# [INSTRUCTIONS TO FOLLOW]
In the following listing, find the lines containing "https" and report them.

# [RECORDS FOR THIS EXERCISE]
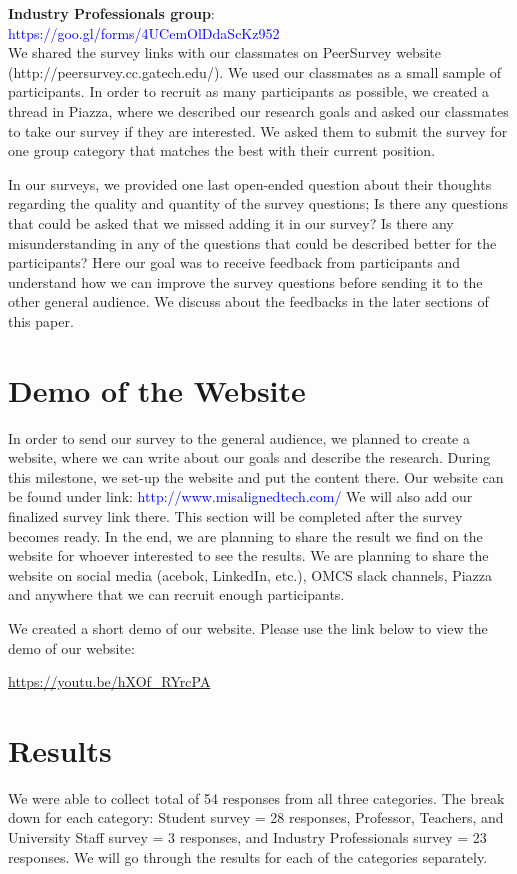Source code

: \documentclass{sigchi}
\begin{document}
\textbf{Industry Professionals group}:\\  \textcolor{blue}{https://goo.gl/forms/4UCemOlDdaScKz952}\\

We shared the survey links with our classmates on PeerSurvey website (http://peersurvey.cc.gatech.edu/). We used our classmates as a small sample of participants. In order to recruit as many participants as possible, we created a thread in Piazza, where we described our research goals and asked our classmates to take our survey if they are interested. We asked them to submit the survey for one group category that matches the best with their current position. 

In our surveys, we provided one last open-ended question about their thoughts regarding the quality and quantity of the survey questions; Is there any questions that could be asked that we missed adding it in our survey? Is there any misunderstanding in any of the questions that could be described better for the participants? Here our goal was to receive feedback from participants and understand how we can improve the survey questions before sending it to the other general audience. We discuss about the feedbacks in the later sections of this paper.

\section{Demo of the Website}
In order to send our survey to the general audience, we planned to create a website, where we can write about our goals and describe the research. During this milestone, we set-up the website and put the content there. Our website can be found under link: \textcolor{blue}{http://www.misalignedtech.com/}
We will also add our finalized survey link there. This section will be completed after the survey becomes ready. In the end, we are planning to share the result we find on the website for whoever interested to see the results. We are planning to share the website on social media (acebok, LinkedIn, etc.), OMCS slack channels, Piazza and anywhere that we can recruit enough participants.

We created a short demo of our website. Please use the link below to view the demo of our website:

\url{https://youtu.be/hXOf_RYrcPA}


\section{Results}
We were able to collect total of 54 responses from all three categories. The break down for each category: Student survey = 28 responses, Professor, Teachers, and University Staff survey = 3 responses, and Industry Professionals survey = 23 responses.
We will go through the results for each of the categories separately.
\end{document}
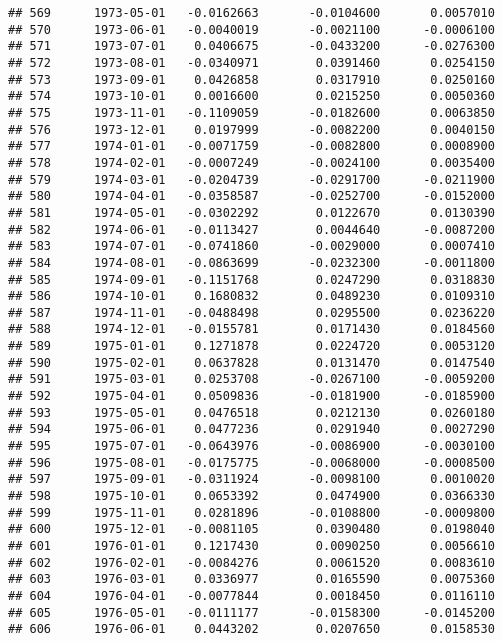\documentclass[
]{article}
\begin{document}
\begin{verbatim}
## 569      1973-05-01   -0.0162663       -0.0104600       0.0057010
## 570      1973-06-01   -0.0040019       -0.0021100      -0.0006100
## 571      1973-07-01    0.0406675       -0.0433200      -0.0276300
## 572      1973-08-01   -0.0340971        0.0391460       0.0254150
## 573      1973-09-01    0.0426858        0.0317910       0.0250160
## 574      1973-10-01    0.0016600        0.0215250       0.0050360
## 575      1973-11-01   -0.1109059       -0.0182600       0.0063850
## 576      1973-12-01    0.0197999       -0.0082200       0.0040150
## 577      1974-01-01   -0.0071759       -0.0082800       0.0008900
## 578      1974-02-01   -0.0007249       -0.0024100       0.0035400
## 579      1974-03-01   -0.0204739       -0.0291700      -0.0211900
## 580      1974-04-01   -0.0358587       -0.0252700      -0.0152000
## 581      1974-05-01   -0.0302292        0.0122670       0.0130390
## 582      1974-06-01   -0.0113427        0.0044640      -0.0087200
## 583      1974-07-01   -0.0741860       -0.0029000       0.0007410
## 584      1974-08-01   -0.0863699       -0.0232300      -0.0011800
## 585      1974-09-01   -0.1151768        0.0247290       0.0318830
## 586      1974-10-01    0.1680832        0.0489230       0.0109310
## 587      1974-11-01   -0.0488498        0.0295500       0.0236220
## 588      1974-12-01   -0.0155781        0.0171430       0.0184560
## 589      1975-01-01    0.1271878        0.0224720       0.0053120
## 590      1975-02-01    0.0637828        0.0131470       0.0147540
## 591      1975-03-01    0.0253708       -0.0267100      -0.0059200
## 592      1975-04-01    0.0509836       -0.0181900      -0.0185900
## 593      1975-05-01    0.0476518        0.0212130       0.0260180
## 594      1975-06-01    0.0477236        0.0291940       0.0027290
## 595      1975-07-01   -0.0643976       -0.0086900      -0.0030100
## 596      1975-08-01   -0.0175775       -0.0068000      -0.0008500
## 597      1975-09-01   -0.0311924       -0.0098100       0.0010020
## 598      1975-10-01    0.0653392        0.0474900       0.0366330
## 599      1975-11-01    0.0281896       -0.0108800      -0.0009800
## 600      1975-12-01   -0.0081105        0.0390480       0.0198040
## 601      1976-01-01    0.1217430        0.0090250       0.0056610
## 602      1976-02-01   -0.0084276        0.0061520       0.0083610
## 603      1976-03-01    0.0336977        0.0165590       0.0075360
## 604      1976-04-01   -0.0077844        0.0018450       0.0116110
## 605      1976-05-01   -0.0111177       -0.0158300      -0.0145200
## 606      1976-06-01    0.0443202        0.0207650       0.0158530

\end{verbatim}
\end{document}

# [OUTPUT FOR THIS EXERCISE]
\textbf{Industry Professionals group}:\\  \textcolor{blue}{https://goo.gl/forms/4UCemOlDdaScKz952}\\
\url{https://youtu.be/hXOf_RYrcPA}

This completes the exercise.